How to slow down time?

Dear Readers,

It has been a long time since I wrote anything and we last got in touch. There was so much to write about but I never got around to doing it. There are so many Liberia stories which still need to be told. In addition, my life has seen lot of change in the 2.5 years since the last post. I have had a beautiful daughter who is a source of eternal joy to me and my wife and I left my job to start a new company. Changing diapers while trying to figure out the nuts & bolts of building a company and while steadily going bankrupt is a highly fun, stressful and chaotic activity. It has been fun to do conference calls discussing plans for world conquest with a wailing baby in one hand providing background soundtrack. I feel that I can legitimately claim to have some idea of the life of a single mom. In short, life in the last 2 years has not been short of drama and things to write about but the mental space has certainly been in short supply.

Anyhow, I am hoping to change it and start writing more. The posts now are going to be more diverse in character and draw upon my experiences as an entrepreneur and a dad. They are going to be less about far away places and more about the far away states of mind that lie within us. With that long backgrounder, let us get started.

As I spend my days running after my daughter, Kamakshi, it is fun to notice and think about the differences between the life of an adult and a child. We, the adults, keep talking about meditation and esoteric terms like ‘mindful living’ as ways to deal with daily stresses. Most often we don’t really know what ‘mindful living’ actually means or how to go about it. When I look at my child, I suddenly understand what ‘mindful living’ is. She has no conception of yesterday or tomorrow and spends no time thinking about what happened yesterday or what might happen tomorrow. She is fully engaged in the world around her right now, be it the Northern Cardinal or Koel cooing in the background or the fire brigade passing by. Running after a fluttering butterfly or watching a caterpillar eat a leaf is a source of tremendous joy.

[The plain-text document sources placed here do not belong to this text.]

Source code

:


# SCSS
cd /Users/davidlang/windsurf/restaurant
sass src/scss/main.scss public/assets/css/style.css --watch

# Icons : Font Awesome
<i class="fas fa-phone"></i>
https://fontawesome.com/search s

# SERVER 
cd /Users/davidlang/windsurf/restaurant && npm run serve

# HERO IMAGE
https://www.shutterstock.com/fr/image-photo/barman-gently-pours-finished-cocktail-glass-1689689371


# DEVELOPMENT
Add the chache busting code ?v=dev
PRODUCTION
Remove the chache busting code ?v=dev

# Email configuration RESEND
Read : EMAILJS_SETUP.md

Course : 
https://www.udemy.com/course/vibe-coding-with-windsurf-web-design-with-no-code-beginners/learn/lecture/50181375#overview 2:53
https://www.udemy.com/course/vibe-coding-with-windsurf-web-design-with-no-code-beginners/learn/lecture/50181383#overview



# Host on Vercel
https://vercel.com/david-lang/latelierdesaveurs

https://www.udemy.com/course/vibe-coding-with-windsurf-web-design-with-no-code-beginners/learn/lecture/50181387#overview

A few days ago when we went out in our backyard in Florida, she showed me a black & yellow grasshopper. I had never seen that grasshopper before and after she showed me one, I suddenly realized that our backyard was full of them. http://entnemdept.ufl.edu/creatures/orn/lubber.htm. It actually shocked me and I realized how much life is around us, living right under our nose, but we never even see it. That is when I realized that the child actually lives in this world while we, the adults, live in our minds. ‘Mindful living’ is nothing but beginning to live like a child and engage with our natural world and the here and now and disengage with our incessant chattering mind.

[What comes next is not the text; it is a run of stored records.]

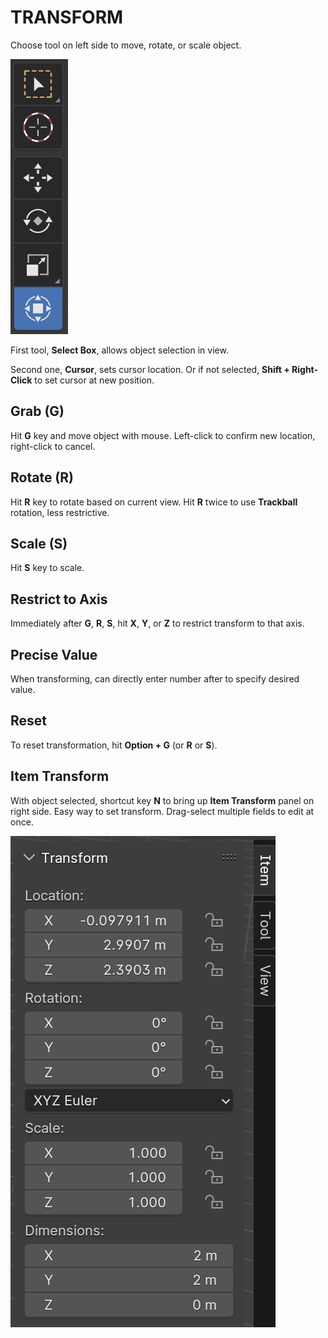 # TRANSFORM

Choose tool on left side to move, rotate, or scale object.

![Transform](/assets/transform.png)

First tool, **Select Box**, allows object selection in view.

Second one, **Cursor**, sets cursor location. Or if not selected, **Shift + Right-Click** to set cursor at new position.

## Grab (G)

Hit **G** key and move object with mouse. Left-click to confirm new location, right-click to cancel.

## Rotate (R)

Hit **R** key to rotate based on current view. Hit **R** twice to use **Trackball** rotation, less restrictive.

## Scale (S)

Hit **S** key to scale.

## Restrict to Axis

Immediately after **G**, **R**, **S**, hit **X**, **Y**, or **Z** to restrict transform to that axis.

## Precise Value

When transforming, can directly enter number after to specify desired value.

## Reset

To reset transformation, hit **Option + G** (or **R** or **S**).

## Item Transform

With object selected, shortcut key **N** to bring up **Item Transform** panel on right side. Easy way to set transform. Drag-select multiple fields to edit at once.

![Item Transform](/assets/interface/item-transform.png)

The engagement of Kamakshi with the world led me to think about the paradox of how long and vivid our childhood seems to be and how life suddenly speeds up when we become adults. Growing up from 5 to 15 feels like forever but you go from 30 to 40 in the blink of an eye. (I admit to crossing the 40 mark and am still surprised how quickly i got there). Every year from 5-15 is etched in memory but 30-40 is an indistinguishable blur. Again, looking at my child, I realized that everything in the world is new and exciting for her. We were taking a plane to come to India and she was agog with excitement all day. Everything in the airport, the train and the plane was a source of wonder and joy. She kept observing every single detail – the colors, the metallic birds hanging in the terminal, the seats , the sizes of various planes and kept exclaiming, ‘we will sit in the plane and go shooon to India’. I don’t remember the last time I was so excited about anything. And, I wonder if that is the key to the paradox.

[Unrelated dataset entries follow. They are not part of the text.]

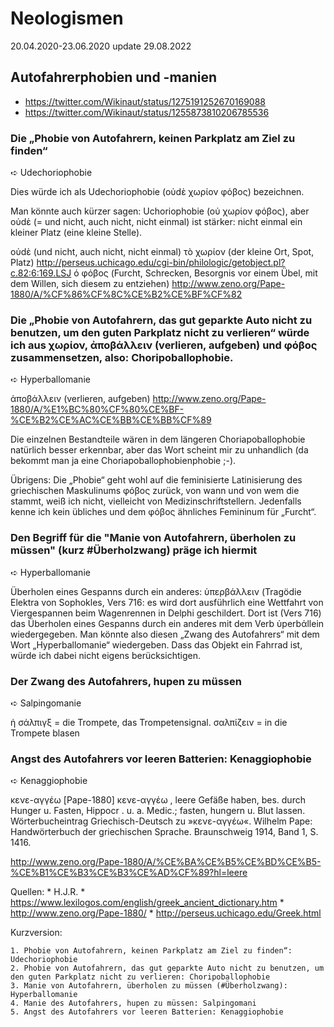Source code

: # Neologismen

20.04.2020-23.06.2020 update 29.08.2022

## Autofahrerphobien und -manien

* https://twitter.com/Wikinaut/status/1275191252670169088
* https://twitter.com/Wikinaut/status/1255873810206785536

### Die „Phobie von Autofahrern, keinen Parkplatz am Ziel zu finden“ 
➪ Udechoriophobie

Dies würde ich als Udechoriophobie (oὐdὲ χωρίον φόβος) bezeichnen.

Man könnte auch kürzer sagen: Uchoriophobie  (oὐ χωρίον φόβος), aber oὐdὲ (= und nicht, auch nicht, nicht einmal) ist stärker: nicht einmal ein kleiner Platz (eine kleine Stelle).

oὐdὲ (und nicht, auch nicht, nicht einmal)
τò χωρίον (der kleine Ort, Spot, Platz)
http://perseus.uchicago.edu/cgi-bin/philologic/getobject.pl?c.82:6:169.LSJ
ό φόβος (Furcht, Schrecken, Besorgnis vor einem Übel, mit dem Willen, sich diesem zu entziehen) http://www.zeno.org/Pape-1880/A/%CF%86%CF%8C%CE%B2%CE%BF%CF%82

### Die „Phobie von Autofahrern, das gut geparkte Auto nicht zu benutzen, um den guten Parkplatz nicht zu verlieren“ würde ich aus χωρίον, ἀποβάλλειν (verlieren, aufgeben) und φόβος zusammensetzen, also: Choripoballophobie.
➪ Hyperballomanie 

ἀποβάλλειν (verlieren, aufgeben)
http://www.zeno.org/Pape-1880/A/%E1%BC%80%CF%80%CE%BF-%CE%B2%CE%AC%CE%BB%CE%BB%CF%89

Die einzelnen Bestandteile wären in dem längeren Choriapoballophobie natürlich besser erkennbar, aber das Wort scheint mir zu unhandlich (da bekommt man ja eine Choriapoballophobienphobie ;-).

Übrigens: Die „Phobie“ geht wohl auf die feminisierte Latinisierung des griechischen Maskulinums φόβος zurück, von wann und von wem die stammt, weiß ich nicht, vielleicht von Medizinschriftstellern. Jedenfalls kenne ich kein übliches und dem φόβος ähnliches Femininum für „Furcht“. 

### Den Begriff für die "Manie von Autofahrern, überholen zu müssen" (kurz #Überholzwang)  präge ich hiermit
➪ Hyperballomanie 

Überholen eines Gespanns durch ein anderes:  ὑπερβάλλειν (Tragödie Elektra von Sophokles, Vers 716: es wird dort ausführlich eine Wettfahrt von Viergespannen beim Wagenrennen in Delphi geschildert. Dort ist (Vers 716) das Überholen eines Gespanns durch ein anderes mit dem Verb ὑperbάllein wiedergegeben. Man könnte also diesen „Zwang des Autofahrers“ mit dem Wort „Hyperballomanie“ wiedergeben. Dass das Objekt ein Fahrrad ist, würde ich dabei nicht eigens berücksichtigen.

### Der Zwang des Autofahrers, hupen zu müssen
➪ Salpingomanie

ἡ σάλπιγξ = die Trompete, das Trompetensignal. 
σαλπίζειν = in die Trompete blasen

### Angst  des Autofahrers vor leeren Batterien: Kenaggiophobie
➪ Kenaggiophobie 

κενε-αγγέω    [Pape-1880]
κενε-αγγέω , leere Gefäße haben, bes. durch Hunger u. Fasten,  Hippocr . u.  a. Medic.;  fasten, hungern u. Blut lassen. 
Wörterbucheintrag Griechisch-Deutsch zu »κενε-αγγέω«. Wilhelm Pape: Handwörterbuch der griechischen Sprache. Braunschweig 1914, Band 1, S. 1416.

http://www.zeno.org/Pape-1880/A/%CE%BA%CE%B5%CE%BD%CE%B5-%CE%B1%CE%B3%CE%B3%CE%AD%CF%89?hl=leere

Quellen:
	* H.J.R.
	* https://www.lexilogos.com/english/greek_ancient_dictionary.htm
	* http://www.zeno.org/Pape-1880/
	* http://perseus.uchicago.edu/Greek.html


Kurzversion:

	1. Phobie von Autofahrern, keinen Parkplatz am Ziel zu finden“: Udechoriophobie
	2. Phobie von Autofahrern, das gut geparkte Auto nicht zu benutzen, um den guten Parkplatz nicht zu verlieren: Choripoballophobie
	3. Manie von Autofahrern, überholen zu müssen (#Überholzwang): Hyperballomanie
	4. Manie des Autofahrers, hupen zu müssen: Salpingomani
	5. Angst des Autofahrers vor leeren Batterien: Kenaggiophobie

When we were young, everything was new, there was a sense of wonder and the thrill of discovery. We didn’t know what to expect and paid attention when something was happening. We didn’t have fixed ideas, instead learnt as new things came up. But, as adults we lose that sense of wonder and behave as if we already know everything.  I have a hunch that it is the loss of this sense of wonder and the lack of attention which makes the time speed up. When I came to US 13 years ago, it was completely new to me. Me and my wife were broke graduate students but just the simple act of walking through town and discovering new streets was a joy. It was like a second childhood and we have very vivid memories of simple things like taking a bus to the Middlesex Fells just outside Boston. The memories of those first 2 years are much stronger compared to the memories of next 10 years when we got a car and had more money to go to far off places.

So, coming to the question in the title of the post, how do we make the time slow down? I think that it is easy – be more like children, learn new things, do things which you have never done before, things which interest you and, more than anything else, pay attention and the time will slow down and we will make some memories that will last a lifetime.

Thanks,

Kapil

P:S – I think that it is the same thing which makes entrepreneurship exciting. Contrary to what most entrepreneurs outwardly say, the reality is that you actually don’t know what you are doing. Trying to figure out your path in the fog of ambiguity is what actually makes entrepreneurship fun. If you already knew everything before you started, it would be so boring.